Task prompt -> What lines in the records below include the word "出口元素"? Return each one.

(Plain-text document sources)
------------------------

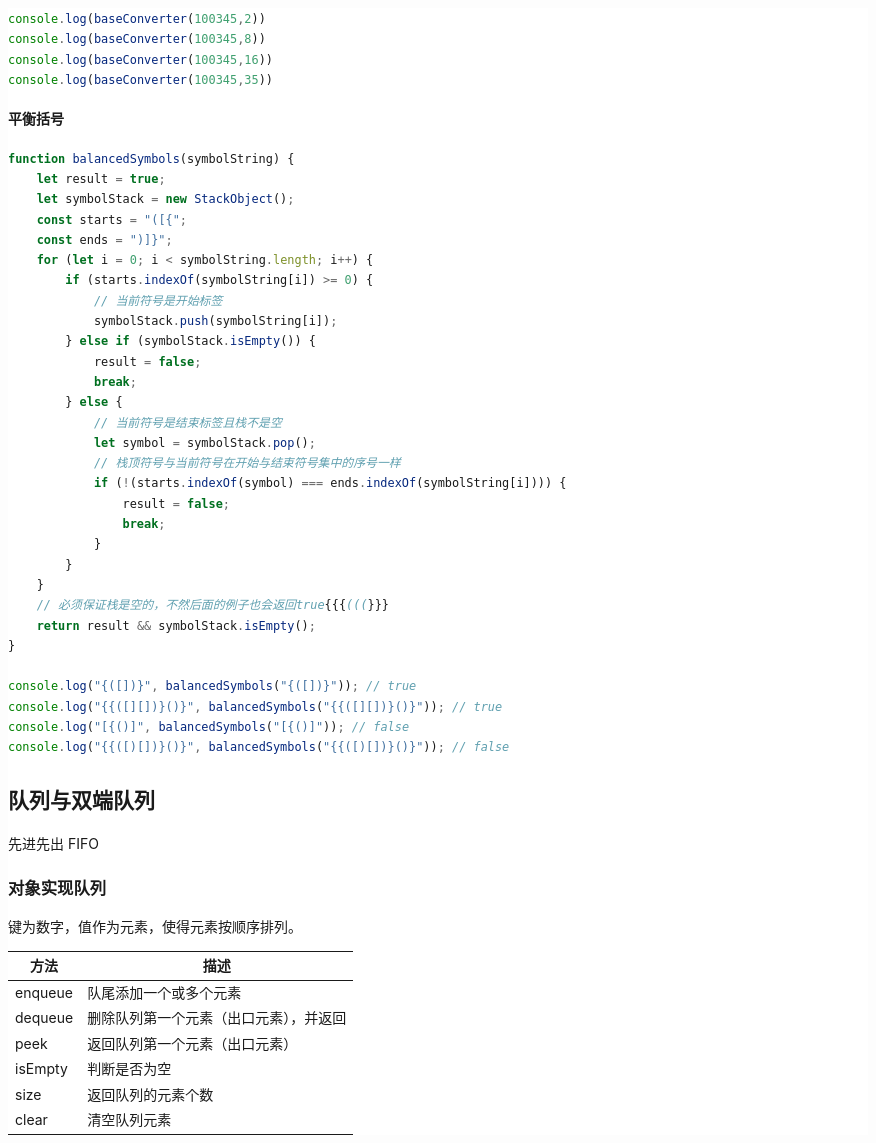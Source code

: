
 ```js
console.log(baseConverter(100345,2))
console.log(baseConverter(100345,8))
console.log(baseConverter(100345,16))
console.log(baseConverter(100345,35))
```



#### 平衡括号

```js
function balancedSymbols(symbolString) {
    let result = true;
    let symbolStack = new StackObject();
    const starts = "([{";
    const ends = ")]}";
    for (let i = 0; i < symbolString.length; i++) {
        if (starts.indexOf(symbolString[i]) >= 0) {
            // 当前符号是开始标签
            symbolStack.push(symbolString[i]);
        } else if (symbolStack.isEmpty()) {
            result = false;
            break;
        } else {
            // 当前符号是结束标签且栈不是空
            let symbol = symbolStack.pop();
            // 栈顶符号与当前符号在开始与结束符号集中的序号一样
            if (!(starts.indexOf(symbol) === ends.indexOf(symbolString[i]))) {
                result = false;
                break;
            }
        }
    }
    // 必须保证栈是空的，不然后面的例子也会返回true{{{(((}}}
    return result && symbolStack.isEmpty();
}

console.log("{([])}", balancedSymbols("{([])}")); // true
console.log("{{([][])}()}", balancedSymbols("{{([][])}()}")); // true
console.log("[{()]", balancedSymbols("[{()]")); // false
console.log("{{([)[])}()}", balancedSymbols("{{([)[])}()}")); // false
```



## 队列与双端队列

先进先出 FIFO

### 对象实现队列

键为数字，值作为元素，使得元素按顺序排列。

| 方法     | 描述                                   |
| -------- | -------------------------------------- |
| enqueue  | 队尾添加一个或多个元素                 |
| dequeue  | 删除队列第一个元素（出口元素），并返回 |
| peek     | 返回队列第一个元素（出口元素）         |
| isEmpty  | 判断是否为空                           |
| size     | 返回队列的元素个数                     |
| clear    | 清空队列元素                           |

[^注：]: 有些完全二叉树用数组表示时，不使用第一个位置0，而是从位置1开始。此时对于给定index的节点，它的左子节点是2*index，右子节点是2*index+1，父节点是Math.floor(index/2)
[归并排序时间复杂度]: https://blog.csdn.net/crookshanks_/article/details/95355840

------------------------

Output ->
| dequeue  | 删除队列第一个元素（出口元素），并返回 |
| peek     | 返回队列第一个元素（出口元素）         |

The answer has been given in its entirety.